OP-ED: The moral bankruptcy of anti-Zionist Jews
Dotan Rousso writes, "There is something uniquely painful about the spectacle of Jews marching under banners that denounce Zionism."
By Dotan Rousso
There is something uniquely painful about the spectacle of Jews marching under banners that denounce Zionism. It is not their criticism of Israeli policy that wounds, but their rejection of Israel’s very right to exist. They claim to act in the name of moral universalism — as if turning against one’s own people were a higher form of virtue. Yet history and logic reveal how hollow that posture is.
Anti-Zionist Jews often present themselves as the moral conscience of the Jewish people, free from the burden of national identity. Yet this “freedom” is nothing more than a show of moral pride. By rejecting Jewish self-determination, they distance themselves from the stigma of collective guilt. Their moral stance depends on the existence of Israel — the very state they condemn — to give meaning to their rejection.
Philosophically, this self-negation exposes a contradiction at the heart of their worldview. They defend the right of every people to govern itself — except the Jews. Their “universalism” collapses into selective empathy, applied to all but their own. It is a morality of empty ideas, detached from historical reality. The same Jews who cite “never again” as a moral lesson forget that it was the absence of sovereignty that made “again” possible in the first place.
What passes for virtue is, in truth, moral cowardice. To oppose Zionism today is not an act of courage; it is an act of conformity. In elite academic and activist circles, anti-Zionism is fashionable. It costs nothing. It earns applause. For Jews who crave acceptance in progressive spaces, renouncing Israel becomes a ticket to belonging — an identity cleansed of its historical burden. But belonging purchased through betrayal is not virtue; it is moral surrender.
This moral inversion is not confined to distant ivory towers. In Canada, organizations such as Independent Jewish Voices (IJV) Canada have publicly declared themselves anti-Zionist, critiquing Zionism as the political ideology that underlies Israel’s settler-colonial policies. While IJV frames its stance in the language of human rights and justice, it illustrates how easily moral rhetoric can become a vehicle for rejecting Jewish self-determination under the guise of universal compassion.

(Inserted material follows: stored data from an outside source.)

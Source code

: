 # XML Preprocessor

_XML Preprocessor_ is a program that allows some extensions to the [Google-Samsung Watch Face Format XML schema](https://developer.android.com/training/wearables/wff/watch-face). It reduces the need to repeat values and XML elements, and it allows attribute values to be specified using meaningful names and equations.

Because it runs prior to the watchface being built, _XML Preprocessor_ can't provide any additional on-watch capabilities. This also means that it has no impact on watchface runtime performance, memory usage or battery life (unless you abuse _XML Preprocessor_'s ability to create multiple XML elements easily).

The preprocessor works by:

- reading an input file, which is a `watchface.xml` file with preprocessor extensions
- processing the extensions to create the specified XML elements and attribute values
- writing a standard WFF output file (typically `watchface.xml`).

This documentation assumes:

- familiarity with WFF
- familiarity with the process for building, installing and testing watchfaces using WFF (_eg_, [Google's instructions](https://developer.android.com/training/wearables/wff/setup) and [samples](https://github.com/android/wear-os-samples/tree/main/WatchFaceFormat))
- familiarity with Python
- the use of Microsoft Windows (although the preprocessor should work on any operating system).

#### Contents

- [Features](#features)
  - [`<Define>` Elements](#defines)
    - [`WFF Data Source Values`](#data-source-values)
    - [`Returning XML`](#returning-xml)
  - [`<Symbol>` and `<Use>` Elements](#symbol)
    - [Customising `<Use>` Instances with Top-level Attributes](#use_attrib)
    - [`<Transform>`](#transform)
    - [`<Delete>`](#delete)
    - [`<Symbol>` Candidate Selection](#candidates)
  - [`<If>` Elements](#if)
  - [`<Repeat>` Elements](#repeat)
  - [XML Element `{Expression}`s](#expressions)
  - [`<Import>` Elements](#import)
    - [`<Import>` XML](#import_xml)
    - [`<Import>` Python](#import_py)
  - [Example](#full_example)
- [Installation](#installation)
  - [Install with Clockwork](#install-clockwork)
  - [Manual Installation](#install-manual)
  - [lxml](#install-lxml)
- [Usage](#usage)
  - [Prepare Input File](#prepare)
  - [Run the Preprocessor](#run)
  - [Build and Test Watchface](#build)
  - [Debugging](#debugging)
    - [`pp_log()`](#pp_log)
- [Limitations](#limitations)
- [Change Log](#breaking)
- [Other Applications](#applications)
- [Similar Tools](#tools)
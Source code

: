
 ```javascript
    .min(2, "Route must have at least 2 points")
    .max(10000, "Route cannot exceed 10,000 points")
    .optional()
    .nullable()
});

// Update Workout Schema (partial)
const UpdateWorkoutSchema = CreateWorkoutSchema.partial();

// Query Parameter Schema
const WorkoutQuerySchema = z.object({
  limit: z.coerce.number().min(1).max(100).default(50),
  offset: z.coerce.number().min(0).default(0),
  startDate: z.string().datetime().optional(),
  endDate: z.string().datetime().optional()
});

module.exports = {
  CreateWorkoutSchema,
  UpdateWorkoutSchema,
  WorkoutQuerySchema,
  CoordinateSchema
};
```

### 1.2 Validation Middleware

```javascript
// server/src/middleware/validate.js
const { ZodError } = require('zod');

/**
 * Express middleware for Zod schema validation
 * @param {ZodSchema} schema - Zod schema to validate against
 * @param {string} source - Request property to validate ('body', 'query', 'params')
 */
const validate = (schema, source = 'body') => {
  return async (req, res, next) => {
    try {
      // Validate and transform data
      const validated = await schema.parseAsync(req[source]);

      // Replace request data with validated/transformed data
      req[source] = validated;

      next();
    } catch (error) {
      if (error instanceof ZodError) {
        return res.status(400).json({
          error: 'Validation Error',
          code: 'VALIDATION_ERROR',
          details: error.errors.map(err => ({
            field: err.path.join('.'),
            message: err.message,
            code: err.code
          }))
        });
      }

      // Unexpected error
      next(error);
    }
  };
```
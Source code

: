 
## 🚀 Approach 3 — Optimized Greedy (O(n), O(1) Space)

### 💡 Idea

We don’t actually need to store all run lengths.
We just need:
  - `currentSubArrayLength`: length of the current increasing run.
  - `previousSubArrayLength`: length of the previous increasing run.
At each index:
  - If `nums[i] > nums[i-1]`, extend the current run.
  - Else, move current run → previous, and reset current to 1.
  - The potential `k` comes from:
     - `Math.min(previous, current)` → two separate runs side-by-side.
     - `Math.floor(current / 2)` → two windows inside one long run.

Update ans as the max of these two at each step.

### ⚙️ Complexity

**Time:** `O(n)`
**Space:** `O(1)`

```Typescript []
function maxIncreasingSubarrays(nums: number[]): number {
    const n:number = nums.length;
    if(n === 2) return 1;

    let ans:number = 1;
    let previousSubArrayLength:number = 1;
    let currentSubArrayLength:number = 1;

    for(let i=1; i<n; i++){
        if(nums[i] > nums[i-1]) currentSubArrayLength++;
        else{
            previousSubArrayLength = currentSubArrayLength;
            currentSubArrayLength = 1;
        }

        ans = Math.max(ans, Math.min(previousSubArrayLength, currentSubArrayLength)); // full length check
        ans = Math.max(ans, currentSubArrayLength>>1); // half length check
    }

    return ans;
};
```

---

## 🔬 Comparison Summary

For some, that rejection went even further. A minority of anti-Zionists moved beyond words and began attending and amplifying demonstrations that openly cheered or otherwise legitimized the perpetrators of October 7 — not merely in the late stages of the war but soon after the massacre itself. They appeared alongside movements that praise Hamas, whose original charter includes a hadith calling on Muslims to kill Jews as a religious duty. To align oneself with forces that celebrate or excuse such actors is not principled dissent; it is a crossing of a moral line.
There is also an unspoken irony. The very safety that allows these Jews to denounce Israel exists because Israel exists. In every generation, Jews have needed a refuge from those who sought their destruction — and when the next wave comes, Israel will again stand. The anti-Zionist may live in London, New York, or Montreal, but if antisemitism makes those places unsafe, it will not be the Palestinian Authority or any Western protest movement that opens its gates — it will be Israel, the same nation they defame, that shelters them.
To reject the ideology of anti-Zionist Jews is not to hate them personally but to condemn the moral blindness they embody — the denial of reciprocity that every ethical system demands. You cannot demand empathy for others while refusing it to your own.
History will judge Israel by its deeds, as it should. But it will also judge those who, in an age of rising antisemitism, chose applause over solidarity and purity over truth. The lesson of Jewish history is not that nationalism corrupts morality, but that without sovereignty, morality offers no shield against hatred.